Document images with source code
════════════════════

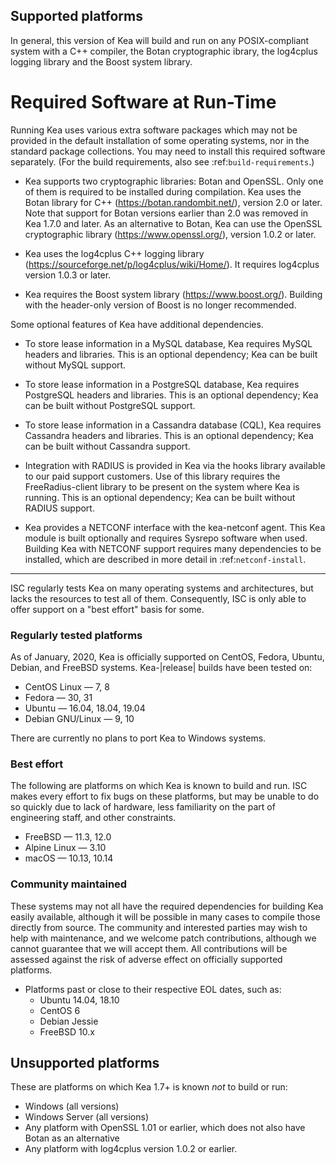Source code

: <!--
 - Copyright (C) Internet Systems Consortium, Inc. ("ISC")
 -
 - This Source Code Form is subject to the terms of the Mozilla Public
 - License, v. 2.0. If a copy of the MPL was not distributed with this
 - file, You can obtain one at http://mozilla.org/MPL/2.0/.
 -
 - See the COPYRIGHT file distributed with this work for additional
 - information regarding copyright ownership.
-->
## Supported platforms

In general, this version of Kea will build and run on any POSIX-compliant
system with a C++ compiler, the Botan cryptographic ibrary, the log4cplus logging library and the Boost system library. 


Required Software at Run-Time
=============================

Running Kea uses various extra software packages which may not be
provided in the default installation of some operating systems, nor in
the standard package collections. You may need to install this required
software separately. (For the build requirements, also see :ref:`build-requirements`.)

-  Kea supports two cryptographic libraries: Botan and OpenSSL. Only one
   of them is required to be installed during compilation. Kea uses the
   Botan library for C++ (https://botan.randombit.net/), version 2.0 or
   later. Note that support for Botan versions earlier than 2.0 was
   removed in Kea 1.7.0 and later. As an alternative to Botan, Kea can
   use the OpenSSL cryptographic library (https://www.openssl.org/),
   version 1.0.2 or later.

-  Kea uses the log4cplus C++ logging library
   (https://sourceforge.net/p/log4cplus/wiki/Home/). It requires log4cplus version
   1.0.3 or later.

-  Kea requires the Boost system library (https://www.boost.org/).
   Building with the header-only version of Boost is no longer
   recommended.

Some optional features of Kea have additional dependencies.

-  To store lease information in a MySQL database, Kea requires
   MySQL headers and libraries. This is an optional dependency;
   Kea can be built without MySQL support.

-  To store lease information in a PostgreSQL database, Kea
   requires PostgreSQL headers and libraries. This is an optional
   dependency; Kea can be built without PostgreSQL support.

-  To store lease information in a Cassandra database (CQL),
   Kea requires Cassandra headers and libraries. This is an optional
   dependency; Kea can be built without Cassandra support.

-  Integration with RADIUS is provided in Kea via the hooks library
   available to our paid support customers. Use of this library requires
   the FreeRadius-client library to be present on the system where Kea
   is running. This is an optional dependency; Kea can be built
   without RADIUS support.

-  Kea provides a NETCONF interface with the
   kea-netconf agent. This Kea module is built optionally and requires
   Sysrepo software when used. Building Kea with NETCONF support
   requires many dependencies to be installed, which are described in
   more detail in :ref:`netconf-install`.

---

ISC regularly tests Kea on many operating systems and architectures, but
lacks the resources to test all of them. Consequently, ISC is only able to
offer support on a "best effort" basis for some.


### Regularly tested platforms

As of January, 2020, Kea is officially supported on CentOS, Fedora, Ubuntu, Debian, and
FreeBSD systems. Kea-|release| builds have been tested on:

* CentOS Linux — 7, 8
* Fedora — 30, 31
* Ubuntu — 16.04, 18.04, 19.04
* Debian GNU/Linux — 9, 10

There are currently no plans to port Kea to Windows systems.


### Best effort

The following are platforms on which Kea is known to build and run.
ISC makes every effort to fix bugs on these platforms, but may be unable to
do so quickly due to lack of hardware, less familiarity on the part of
engineering staff, and other constraints. 

* FreeBSD — 11.3, 12.0
* Alpine Linux — 3.10
* macOS — 10.13, 10.14

    

### Community maintained

These systems may not all have the required dependencies for building Kea
easily available, although it will be possible in many cases to compile
those directly from source. The community and interested parties may wish
to help with maintenance, and we welcome patch contributions, although we
cannot guarantee that we will accept them.  All contributions will be
assessed against the risk of adverse effect on officially supported
platforms.

* Platforms past or close to their respective EOL dates, such as:
    * Ubuntu 14.04, 18.10
    * CentOS 6
    * Debian Jessie
    * FreeBSD 10.x

## Unsupported platforms

These are platforms on which Kea 1.7+ is known *not* to build or run:

* Windows (all versions)
* Windows Server (all versions)
* Any platform with OpenSSL 1.01 or earlier, which does not also have Botan as an alternative
* Any platform with log4cplus version 1.0.2 or earlier.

════════════════════

What this task involves.
Whatever lies between the line containing "Server (all versions)" and the final line above, both included, must be returned exactly.

Your response.
* Windows Server (all versions)
* Any platform with OpenSSL 1.01 or earlier, which does not also have Botan as an alternative
* Any platform with log4cplus version 1.0.2 or earlier.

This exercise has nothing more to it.